You play as the young nephew of mad scientist Professor Fitz Quadwrangle, who arrives at his uncle’s mansion only to discover that a disastrous experiment has left the scientist stranded in some kind of alternate universe.

The Professor’s disembodied voice guides you to an Interdimensional Shift Device; a glove that allows you to switch between dimensions at will.

Armed with this, your job is to power up a number of generators around the maze-like mansion, using the Shift Device to help you navigate through some puzzling obstacles along the way.

How to Shift Between Dimensions in the Game?

You start off with the ability to shift between the ‘normal’ dimension and the ‘fluffy’ dimension, where items are rendered light as a feather.

Thus, an impossibly heavy safe, for example, suddenly becomes light enough to carry over to a pressure plate, whereupon returning it to its normal non-fluffy weight will trigger the switch and allow you to proceed.
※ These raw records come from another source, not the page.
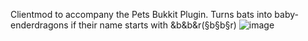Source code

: Clientmod to accompany the Pets Bukkit Plugin. Turns bats into baby-enderdragons if their name starts with &b&b&r(§b§b§r)
![image](http://dump.dmarby.se/2014-02-15_01.16.37.png)
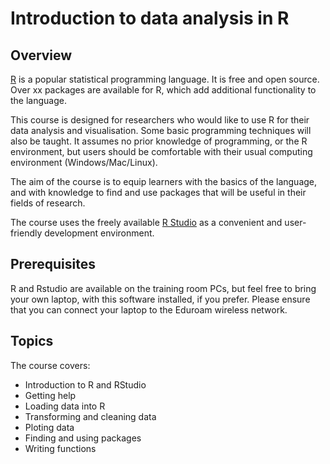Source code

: # Introduction to data analysis in R

## Overview

[R](http://www.r-project.org/) is a popular statistical programming language.  It is free and open source. Over xx packages are available for R, which add additional functionality to the language.

 This course is designed for researchers who would like to use R for their data analysis and visualisation. Some basic programming techniques will also be taught.  It assumes no prior knowledge of programming, or the R environment, but users should be comfortable with their usual computing environment (Windows/Mac/Linux). 

The aim of the course is to equip learners with the basics of the language, and with knowledge to find and use packages that will be useful in their fields of research.

The course uses the freely available [R Studio](http://www.rstudio.com) as a convenient and user-friendly development environment.

## Prerequisites
R and Rstudio are available on the training room PCs, but feel free to bring your own laptop, with this software installed, if you prefer.  Please ensure that you can connect your laptop to the Eduroam wireless network.

## Topics

The course covers:

* Introduction to R and RStudio
* Getting help
* Loading data into R
* Transforming and cleaning data
* Ploting data
* Finding and using packages
* Writing functions

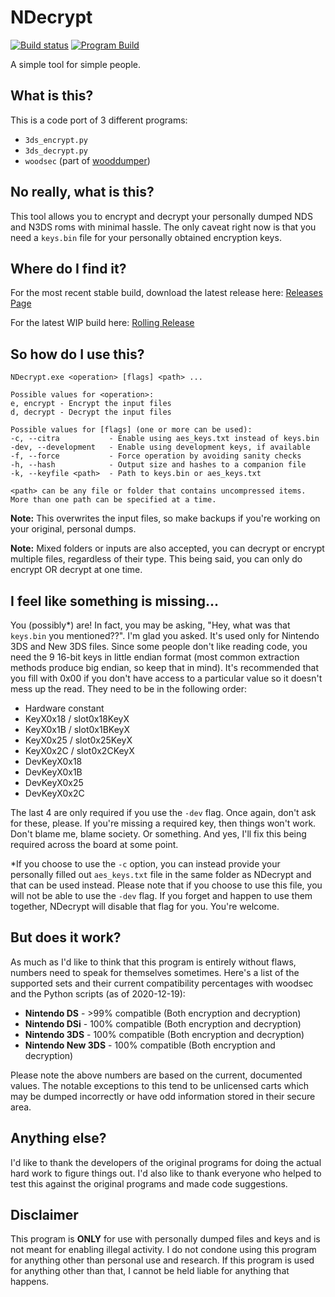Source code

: # NDecrypt

[![Build status](https://ci.appveyor.com/api/projects/status/cc1n298syn6r50mq?svg=true)](https://ci.appveyor.com/project/mnadareski/ndecrypt)
[![Program Build](https://github.com/SabreTools/NDecrypt/actions/workflows/build_program.yml/badge.svg)](https://github.com/SabreTools/NDecrypt/actions/workflows/build_program.yml)

A simple tool for simple people.

## What is this?

This is a code port of 3 different programs:

- `3ds_encrypt.py`
- `3ds_decrypt.py`
- `woodsec` (part of [wooddumper](https://github.com/TuxSH/wooddumper))

## No really, what is this?

This tool allows you to encrypt and decrypt your personally dumped NDS and N3DS roms with minimal hassle. The only caveat right now is that you need a `keys.bin` file for your personally obtained encryption keys.

## Where do I find it?

For the most recent stable build, download the latest release here: [Releases Page](https://github.com/SabreTools/NDecrypt/releases)

For the latest WIP build here: [Rolling Release](https://github.com/SabreTools/NDecrypt/releases/tag/rolling)

## So how do I use this?

    NDecrypt.exe <operation> [flags] <path> ...

    Possible values for <operation>:
    e, encrypt - Encrypt the input files
    d, decrypt - Decrypt the input files

    Possible values for [flags] (one or more can be used):
    -c, --citra           - Enable using aes_keys.txt instead of keys.bin
    -dev, --development   - Enable using development keys, if available
    -f, --force           - Force operation by avoiding sanity checks
    -h, --hash            - Output size and hashes to a companion file
    -k, --keyfile <path>  - Path to keys.bin or aes_keys.txt

    <path> can be any file or folder that contains uncompressed items.
    More than one path can be specified at a time.

**Note:** This overwrites the input files, so make backups if you're working on your original, personal dumps.

**Note:** Mixed folders or inputs are also accepted, you can decrypt or encrypt multiple files, regardless of their type. This being said, you can only do encrypt OR decrypt at one time.

## I feel like something is missing...

You (possibly*) are! In fact, you may be asking, "Hey, what was that `keys.bin` you mentioned??". I'm glad you asked. It's used only for Nintendo 3DS and New 3DS files. Since some people don't like reading code, you need the 9 16-bit keys in little endian format (most common extraction methods produce big endian, so keep that in mind). It's recommended that you fill with 0x00 if you don't have access to a particular value so it doesn't mess up the read. They need to be in the following order:

- Hardware constant
- KeyX0x18 / slot0x18KeyX
- KeyX0x1B / slot0x1BKeyX
- KeyX0x25 / slot0x25KeyX
- KeyX0x2C / slot0x2CKeyX
- DevKeyX0x18
- DevKeyX0x1B
- DevKeyX0x25
- DevKeyX0x2C

The last 4 are only required if you use the `-dev` flag. Once again, don't ask for these, please. If you're missing a required key, then things won't work. Don't blame me, blame society. Or something. And yes, I'll fix this being required across the board at some point.

*If you choose to use the `-c` option, you can instead provide your personally filled out `aes_keys.txt` file in the same folder as NDecrypt and that can be used instead. Please note that if you choose to use this file, you will not be able to use the `-dev` flag. If you forget and happen to use them together, NDecrypt will disable that flag for you. You're welcome.

## But does it work?

As much as I'd like to think that this program is entirely without flaws, numbers need to speak for themselves sometimes. Here's a list of the supported sets and their current compatibility percentages with woodsec and the Python scripts (as of 2020-12-19):

- **Nintendo DS** -  >99% compatible (Both encryption and decryption)
- **Nintendo DSi** - 100% compatible (Both encryption and decryption)
- **Nintendo 3DS** - 100% compatible (Both encryption and decryption)
- **Nintendo New 3DS** - 100% compatible (Both encryption and decryption)

Please note the above numbers are based on the current, documented values. The notable exceptions to this tend to be unlicensed carts which may be dumped incorrectly or have odd information stored in their secure area.

## Anything else?

I'd like to thank the developers of the original programs for doing the actual hard work to figure things out. I'd also like to thank everyone who helped to test this against the original programs and made code suggestions.

## Disclaimer

This program is **ONLY** for use with personally dumped files and keys and is not meant for enabling illegal activity. I do not condone using this program for anything other than personal use and research. If this program is used for anything other than that, I cannot be held liable for anything that happens.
That’s a very simple example.

Quantum Conundrum’s puzzles become increasingly fiendish and over the course of the game further dimensions are introduced, including heavy, slow and reverse-gravity environments, each of which add a further layer of challenge to the proceedings.

The cartoon-like art style is a bit bland and the jokes are mostly weak but, as a budget-priced downloadable puzzler, Quantum Conundrum is good fun.

Just try not to draw too many comparisons with the game’s spiritual predecessor. Ultimately, Quantum Conundrum is blessed with neither Portal’s inspired design nor its razor-sharp wit.